From Congress to tea sets, one woman’s journey
By Pamela Riqaux, News-Post Staff
Pam Gleason gets up at 7:30 a.m. and starts working. Her husband comes home at 4:30 p.m., and she is usually still working in her office in the basement of their home on Ridge Road in Frederick.
Her hobby of collecting tea sets turned into a full-time job two years ago when she decided to launch a web-based business called “The Tea Corner.”
“Children’s tea sets are a big seller right now,” Gleason, 60, said. “I have them broken into categories: princess tea, flower fairy tea, garden party tea. I even have boys’ top hats. Boys like to have fun, too.”

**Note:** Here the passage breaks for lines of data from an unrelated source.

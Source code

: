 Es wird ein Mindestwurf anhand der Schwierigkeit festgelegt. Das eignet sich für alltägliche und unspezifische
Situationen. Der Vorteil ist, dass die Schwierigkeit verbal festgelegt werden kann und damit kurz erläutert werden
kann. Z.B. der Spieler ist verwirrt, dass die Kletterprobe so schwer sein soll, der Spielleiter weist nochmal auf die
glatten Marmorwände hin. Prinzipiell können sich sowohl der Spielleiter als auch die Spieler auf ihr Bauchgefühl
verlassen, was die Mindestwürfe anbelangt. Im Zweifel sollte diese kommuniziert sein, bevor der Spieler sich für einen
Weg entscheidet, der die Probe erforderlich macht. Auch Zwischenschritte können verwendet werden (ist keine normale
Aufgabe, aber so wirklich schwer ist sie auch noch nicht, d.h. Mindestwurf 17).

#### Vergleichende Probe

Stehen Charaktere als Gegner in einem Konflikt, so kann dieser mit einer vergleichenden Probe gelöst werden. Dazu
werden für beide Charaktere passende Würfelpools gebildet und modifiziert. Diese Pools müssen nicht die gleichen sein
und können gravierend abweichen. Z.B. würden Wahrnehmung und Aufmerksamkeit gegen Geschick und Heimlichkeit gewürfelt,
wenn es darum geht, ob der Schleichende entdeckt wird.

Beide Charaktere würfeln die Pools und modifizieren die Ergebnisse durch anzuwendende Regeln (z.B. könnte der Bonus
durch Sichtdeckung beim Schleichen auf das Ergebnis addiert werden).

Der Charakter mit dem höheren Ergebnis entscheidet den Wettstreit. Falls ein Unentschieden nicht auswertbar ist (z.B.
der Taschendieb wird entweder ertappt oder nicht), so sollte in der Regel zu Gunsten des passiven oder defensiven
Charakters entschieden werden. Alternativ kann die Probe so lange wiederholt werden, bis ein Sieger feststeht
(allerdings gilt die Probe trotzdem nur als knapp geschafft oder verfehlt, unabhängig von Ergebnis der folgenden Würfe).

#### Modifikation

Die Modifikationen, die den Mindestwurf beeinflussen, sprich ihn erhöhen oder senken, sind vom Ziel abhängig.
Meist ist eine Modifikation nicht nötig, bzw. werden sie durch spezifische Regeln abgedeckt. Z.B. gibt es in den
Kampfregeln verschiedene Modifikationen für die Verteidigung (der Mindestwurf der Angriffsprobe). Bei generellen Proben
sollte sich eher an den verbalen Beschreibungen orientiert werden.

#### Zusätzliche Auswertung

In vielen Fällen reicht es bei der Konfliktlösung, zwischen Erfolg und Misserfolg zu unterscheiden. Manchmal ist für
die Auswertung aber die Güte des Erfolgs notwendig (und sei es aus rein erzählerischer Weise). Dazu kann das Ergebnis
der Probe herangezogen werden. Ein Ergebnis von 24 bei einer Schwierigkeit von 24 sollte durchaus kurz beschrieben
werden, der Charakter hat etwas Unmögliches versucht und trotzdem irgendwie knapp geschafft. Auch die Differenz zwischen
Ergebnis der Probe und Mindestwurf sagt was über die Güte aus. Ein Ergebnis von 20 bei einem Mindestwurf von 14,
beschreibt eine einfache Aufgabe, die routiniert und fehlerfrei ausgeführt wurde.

She traces her interest in tea back to her first job out of high school in Winter Park, Fla. She worked in the china section of a department store.
“I had a full set of china before I got married, she said. “What got me back to this again, I was a legal secretary for a company and when they sold out, I had to have something else, I just went back to what I love — the china.”

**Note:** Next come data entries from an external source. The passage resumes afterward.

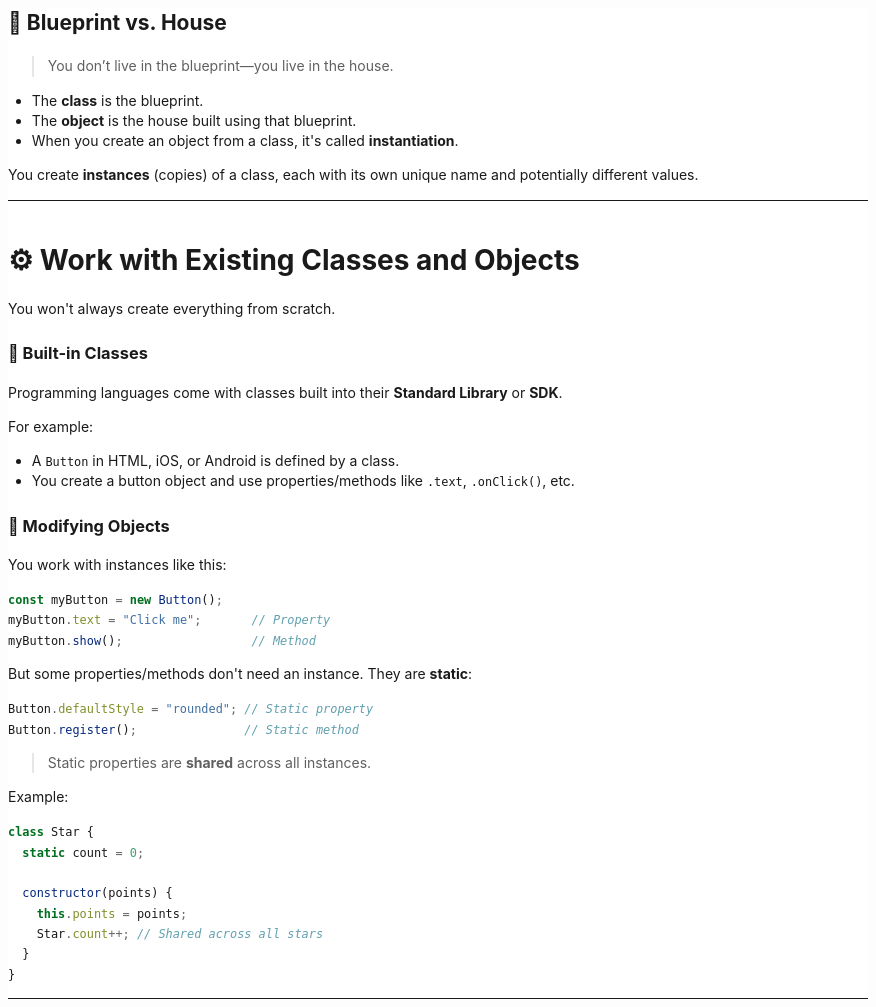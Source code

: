 ## 📄 Blueprint vs. House

> You don’t live in the blueprint—you live in the house.

* The **class** is the blueprint.
* The **object** is the house built using that blueprint.
* When you create an object from a class, it's called **instantiation**.

You create **instances** (copies) of a class, each with its own unique name and potentially different values.

---

# ⚙️ Work with Existing Classes and Objects

You won't always create everything from scratch.

### 🧩 Built-in Classes

Programming languages come with classes built into their **Standard Library** or **SDK**.

For example:

* A `Button` in HTML, iOS, or Android is defined by a class.
* You create a button object and use properties/methods like `.text`, `.onClick()`, etc.

### 🧪 Modifying Objects

You work with instances like this:

```js
const myButton = new Button();
myButton.text = "Click me";       // Property
myButton.show();                  // Method
```

But some properties/methods don't need an instance. They are **static**:

```js
Button.defaultStyle = "rounded"; // Static property
Button.register();               // Static method
```

> Static properties are **shared** across all instances.

Example:

```js
class Star {
  static count = 0;

  constructor(points) {
    this.points = points;
    Star.count++; // Shared across all stars
  }
}
```

---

The eleborate nature of her party supplies might be related to an experience with Walt Disney World in 1970 when she was 23 years old. “I have one claim to fame,” she said. “In Florida, I entered the Walt Disney World ambassador contest.”
A photo of her standing next to Mickey Mouse shows just how close she came to being picked — she was one of three finalists.

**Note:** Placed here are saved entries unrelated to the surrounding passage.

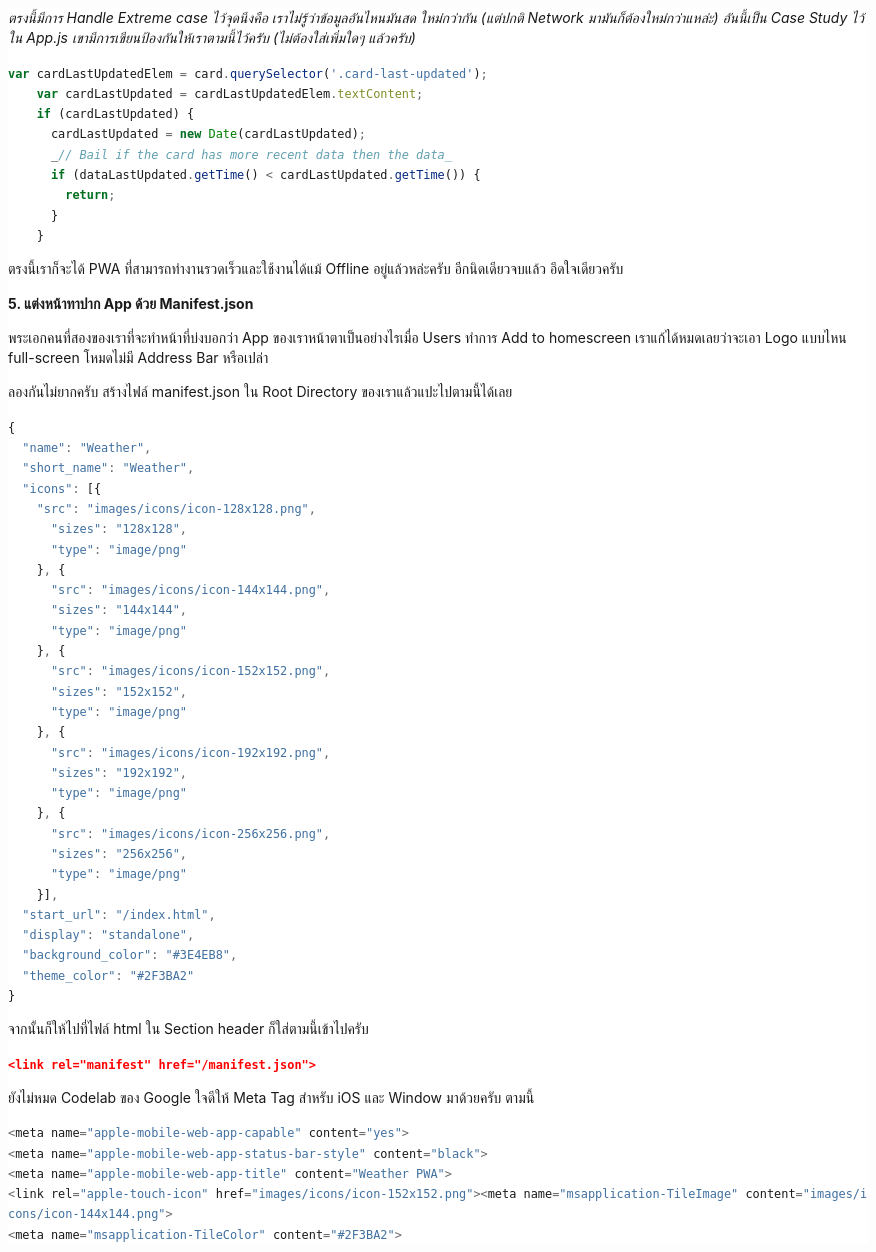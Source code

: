 _ตรงนี้มีการ Handle Extreme case ไว้จุดนึงคือ เราไม่รู้ว่าข้อมูลอันไหนมันสด ใหม่กว่ากัน (แต่ปกติ Network มามันก็ต้องใหม่กว่าแหล่ะ) อันนี้เป็น Case Study ไว้ ใน App.js เขามีการเขียนป้องกันให้เราตามนี้ไว้ครับ (ไม่ต้องใส่เพิ่มใดๆ แล้วครับ)_
```js
var cardLastUpdatedElem = card.querySelector('.card-last-updated');  
    var cardLastUpdated = cardLastUpdatedElem.textContent;  
    if (cardLastUpdated) {  
      cardLastUpdated = new Date(cardLastUpdated);  
      _// Bail if the card has more recent data then the data_  
      if (dataLastUpdated.getTime() < cardLastUpdated.getTime()) {  
        return;  
      }  
    }
```
ตรงนี้เราก็จะได้ PWA ที่สามารถทำงานรวดเร็วและใช้งานได้แม้ Offline อยู่แล้วหล่ะครับ อีกนิดเดียวจบแล้ว อึดใจเดียวครับ

**5. แต่งหน้าทาปาก App ด้วย Manifest.json**

พระเอกคนที่สองของเราที่จะทำหน้าที่บ่งบอกว่า App ของเราหน้าตาเป็นอย่างไรเมื่อ Users ทำการ Add to homescreen เราแก้ได้หมดเลยว่าจะเอา Logo แบบไหน full-screen โหมดไม่มี Address Bar หรือเปล่า

ลองกันไม่ยากครับ สร้างไฟล์ manifest.json ใน Root Directory ของเราแล้วแปะไปตามนี้ได้เลย
```js
{  
  "name": "Weather",  
  "short_name": "Weather",  
  "icons": [{  
    "src": "images/icons/icon-128x128.png",  
      "sizes": "128x128",  
      "type": "image/png"  
    }, {  
      "src": "images/icons/icon-144x144.png",  
      "sizes": "144x144",  
      "type": "image/png"  
    }, {  
      "src": "images/icons/icon-152x152.png",  
      "sizes": "152x152",  
      "type": "image/png"  
    }, {  
      "src": "images/icons/icon-192x192.png",  
      "sizes": "192x192",  
      "type": "image/png"  
    }, {  
      "src": "images/icons/icon-256x256.png",  
      "sizes": "256x256",  
      "type": "image/png"  
    }],  
  "start_url": "/index.html",  
  "display": "standalone",  
  "background_color": "#3E4EB8",  
  "theme_color": "#2F3BA2"  
}
```
จากนั้นก็ให้ไปที่ไฟล์ html ใน Section header ก็ใส่ตามนี้เข้าไปครับ
```json
<link rel="manifest" href="/manifest.json">
```
ยังไม่หมด Codelab ของ Google ใจดีให้ Meta Tag สำหรับ iOS และ Window มาด้วยครับ ตามนี้
```js
<meta name="apple-mobile-web-app-capable" content="yes">  
<meta name="apple-mobile-web-app-status-bar-style" content="black">  
<meta name="apple-mobile-web-app-title" content="Weather PWA">  
<link rel="apple-touch-icon" href="images/icons/icon-152x152.png"><meta name="msapplication-TileImage" content="images/icons/icon-144x144.png">  
<meta name="msapplication-TileColor" content="#2F3BA2">
```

“That was a turning point of my life,” Gleason said. “Had I become ambassador, I would have traveled all over.”
Instead, she went to Washington for a job on Capitol Hill as an appointment secretary for the late Silvio Conte, a Republican from Massachusetts.
“During my interview he said, “You’re from Florida. What makes you think you can work her in Washington?” Gleason said. “I said, ‘From one Mickey Mouse organization to another.’ He laughed and I got the job.”
That was in the early 1980’s she said. Later she became a staffer for a subcommittee of the House Armed Services Committee.
Her job was to help conduct hearings. She remembered one hearing vividly. A congressman gave her some papers to Xerox, she said. She opened a door to where she thought the photocopier was. She stepped in, shut the door and looked around.
“I was in a broom closet,” she said. “I didn’t know what to do. People in the hearing knew I’d stepped into a broom closet.”
She did the only thing she could do — composed herself and slid out.
Meeting her husband for the first time is another story.
He was the bass player for a band she asked to play at at party.
“I was renting a big farmhouse on Quebec School Road in Middletown.” she said. The band was from Baltimore, and they said they would play for free.
The only musician who didn’t like the arrangement was her future husband, she said. “They showed up that night, and I ended up marrying him.